Таково было положеніе вещей въ тотъ моментъ, когда компанія взяла откупъ податей и ссудила государству 1200 милліоновъ ливровъ. Ажіотажъ успѣлъ уже сдѣлать такіе успѣхи, что новыя акціи, прозванныя „правнучками“, были пущены на рынокъ по 5000 ливровъ. Чтобы не слишкомъ обременять рынокъ бумагами, общая сумма требовавшагося капитала была раздѣлена на нѣсколько выпусковъ; первый изъ этихъ выпусковъ состоялъ изъ 100,000 акцій, взносъ за которыя былъ опять разсроченъ на 9 мѣсяцевъ.
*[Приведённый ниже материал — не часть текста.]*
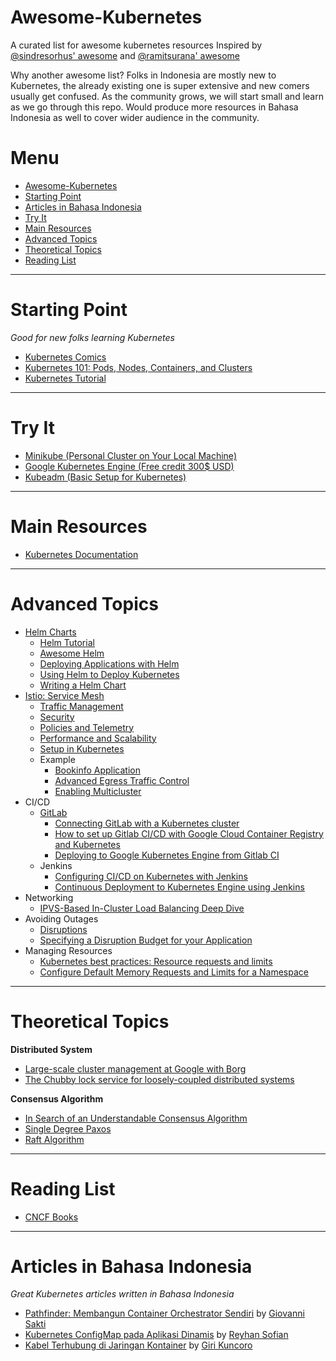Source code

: Awesome-Kubernetes
=======================================================================

A curated list for awesome kubernetes resources
Inspired by [@sindresorhus' awesome](https://github.com/sindresorhus/awesome) and [@ramitsurana' awesome](https://github.com/ramitsurana/awesome-kubernetes)

Why another awesome list? Folks in Indonesia are mostly new to Kubernetes, the already existing one is super extensive and new comers usually get confused. As the community grows, we will start small and learn as we go through this repo. Would produce more resources in Bahasa Indonesia as well to cover wider audience in the community.

Menu
=======================================================================

- [Awesome-Kubernetes](#awesome-kubernetes)
- [Starting Point](#starting-point)
- [Articles in Bahasa Indonesia](#articles-in-bahasa-indonesia)
- [Try It](#try-it)
- [Main Resources](#main-resources)
- [Advanced Topics](#advanced-topics)
- [Theoretical Topics](#theoretical-topics)
- [Reading List](#reading-list)

-----------------------------------------------------------------------

Starting Point
=======================================================================

*Good for new folks learning Kubernetes*
- [Kubernetes Comics](https://cloud.google.com/kubernetes-engine/kubernetes-comic/)
- [Kubernetes 101: Pods, Nodes, Containers, and Clusters](https://medium.com/google-cloud/kubernetes-101-pods-nodes-containers-and-clusters-c1509e409e16) 
- [Kubernetes Tutorial](https://kubernetes.io/docs/tutorials/)


-----------------------------------------------------------------------
Try It
=======================================================================

- [Minikube (Personal Cluster on Your Local Machine)](https://kubernetes.io/docs/setup/minikube/)
- [Google Kubernetes Engine (Free credit 300$ USD)](https://cloud.google.com/free/)
- [Kubeadm (Basic Setup for Kubernetes)](https://labs.play-with-k8s.com )


-----------------------------------------------------------------------
Main Resources
=======================================================================

- [Kubernetes Documentation](https://kubernetes.io/docs/home/)


-----------------------------------------------------------------------
Advanced Topics
=======================================================================

- [Helm Charts](https://helm.sh)
    - [Helm Tutorial](https://github.com/muffin87/helm-tutorial)
    - [Awesome Helm](https://github.com/cdwv/awesome-helm)
    - [Deploying Applications with Helm](https://cloudacademy.com/blog/deploying-kubernetes-applications-with-helm/)
    - [Using Helm to Deploy Kubernetes](https://daemonza.github.io/2017/02/20/using-helm-to-deploy-to-kubernetes/)
    - [Writing a Helm Chart](https://www.influxdata.com/blog/packaged-kubernetes-deployments-writing-helm-chart/)
- [Istio: Service Mesh](https://istio.io/)
    - [Traffic Management](https://istio.io/docs/concepts/traffic-management/)
    - [Security](https://istio.io/docs/concepts/security/)
    - [Policies and Telemetry](https://istio.io/docs/concepts/policies-and-telemetry/)
    - [Performance and Scalability](https://istio.io/docs/concepts/performance-and-scalability/)
    - [Setup in Kubernetes](https://istio.io/docs/setup/kubernetes/)
    - Example
        - [Bookinfo Application](https://istio.io/docs/examples/bookinfo/)
        - [Advanced Egress Traffic Control](https://istio.io/docs/examples/advanced-egress/)
        - [Enabling Multicluster](https://istio.io/docs/examples/multicluster/)
- CI/CD
    - [GitLab](https://about.gitlab.com/solutions/kubernetes/)
        - [Connecting GitLab with a Kubernetes cluster](https://docs.gitlab.com/ee/user/project/clusters/)
        - [How to set up Gitlab CI/CD with Google Cloud Container Registry and Kubernetes](https://medium.com/@davivc/how-to-set-up-gitlab-ci-cd-with-google-cloud-container-registry-and-kubernetes-fa88ab7b1295)
        - [Deploying to Google Kubernetes Engine from Gitlab CI](https://medium.com/john-lewis-software-engineering/deploying-to-google-kubernetes-engine-from-gitlab-ci-feaf51dae0c1)
    - Jenkins
        - [Configuring CI/CD on Kubernetes with Jenkins](https://medium.com/containerum/configuring-ci-cd-on-kubernetes-with-jenkins-89eab7234270)
        - [Continuous Deployment to Kubernetes Engine using Jenkins](https://cloud.google.com/solutions/continuous-delivery-jenkins-kubernetes-engine)
- Networking
    - [IPVS-Based In-Cluster Load Balancing Deep Dive](https://kubernetes.io/blog/2018/07/09/ipvs-based-in-cluster-load-balancing-deep-dive/)
- Avoiding Outages
    - [Disruptions](https://kubernetes.io/docs/concepts/workloads/pods/disruptions/)
    - [Specifying a Disruption Budget for your Application](https://kubernetes.io/docs/tasks/run-application/configure-pdb/)
- Managing Resources
    - [Kubernetes best practices: Resource requests and limits](https://cloud.google.com/blog/products/gcp/kubernetes-best-practices-resource-requests-and-limits)
    - [Configure Default Memory Requests and Limits for a Namespace](https://kubernetes.io/docs/tasks/administer-cluster/manage-resources/)

-----------------------------------------------------------------------
Theoretical Topics
=======================================================================

**Distributed System**
- [Large-scale cluster management at Google with Borg](https://pdos.csail.mit.edu/6.824/papers/borg.pdf)
- [The Chubby lock service for loosely-coupled distributed systems](http://static.googleusercontent.com/media/research.google.com/en//archive/chubby-osdi06.pdf)

**Consensus Algorithm**

- [In Search of an Understandable Consensus Algorithm](web.stanford.edu/~ouster/cgi-bin/papers/raft-atc14)
- [Single Degree Paxos](https://mwhittaker.github.io/blog/single_decree_paxos/)
- [Raft Algorithm](https://ramcloud.stanford.edu/wiki/download/attachments/11370504/raft.pdf)


-----------------------------------------------------------------------
Reading List
=======================================================================
- [CNCF Books](https://github.com/cncf/ambassadors/blob/master/BOOKS.md)


-----------------------------------------------------------------------
Articles in Bahasa Indonesia
=======================================================================

*Great Kubernetes articles written in Bahasa Indonesia*

- [Pathfinder: Membangun Container Orchestrator Sendiri](https://medium.com/pujanggateknologi/pathfinder-membangun-container-orchestrator-sendiri-634eeeb3a0b) by [Giovanni Sakti](https://twitter.com/giosakti)
- [Kubernetes ConfigMap pada Aplikasi Dinamis](https://medium.com/pujanggateknologi/kubernetes-configmap-pada-aplikasi-dinamis-dce2d38a1040) by [Reyhan Sofian](https://github.com/reyhansofian)
- [Kabel Terhubung di Jaringan Kontainer](https://medium.com/pujanggateknologi/kabel-terhubung-di-jaringan-kontainer-ae46208cde30) by [Giri Kuncoro](https://twitter.com/girikuncoro)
Такъ какъ къ этой подпискѣ были допущены всѣ, то уже въ то время можно было видѣть [19]отвратительное зрѣлище, которому въ новѣйшія времена мы столько разъ становились свидѣтелями: старые и молодые, знать и простолюдины, мужчины и женщины, густыми толпами тѣснились день и ночь передъ бюро компаніи и, въ ожиданіи открытія подписки, терпѣливо выносили голодъ и жажду, ежеминутно рискуя быть задавленными или изувѣченными въ тѣснотѣ.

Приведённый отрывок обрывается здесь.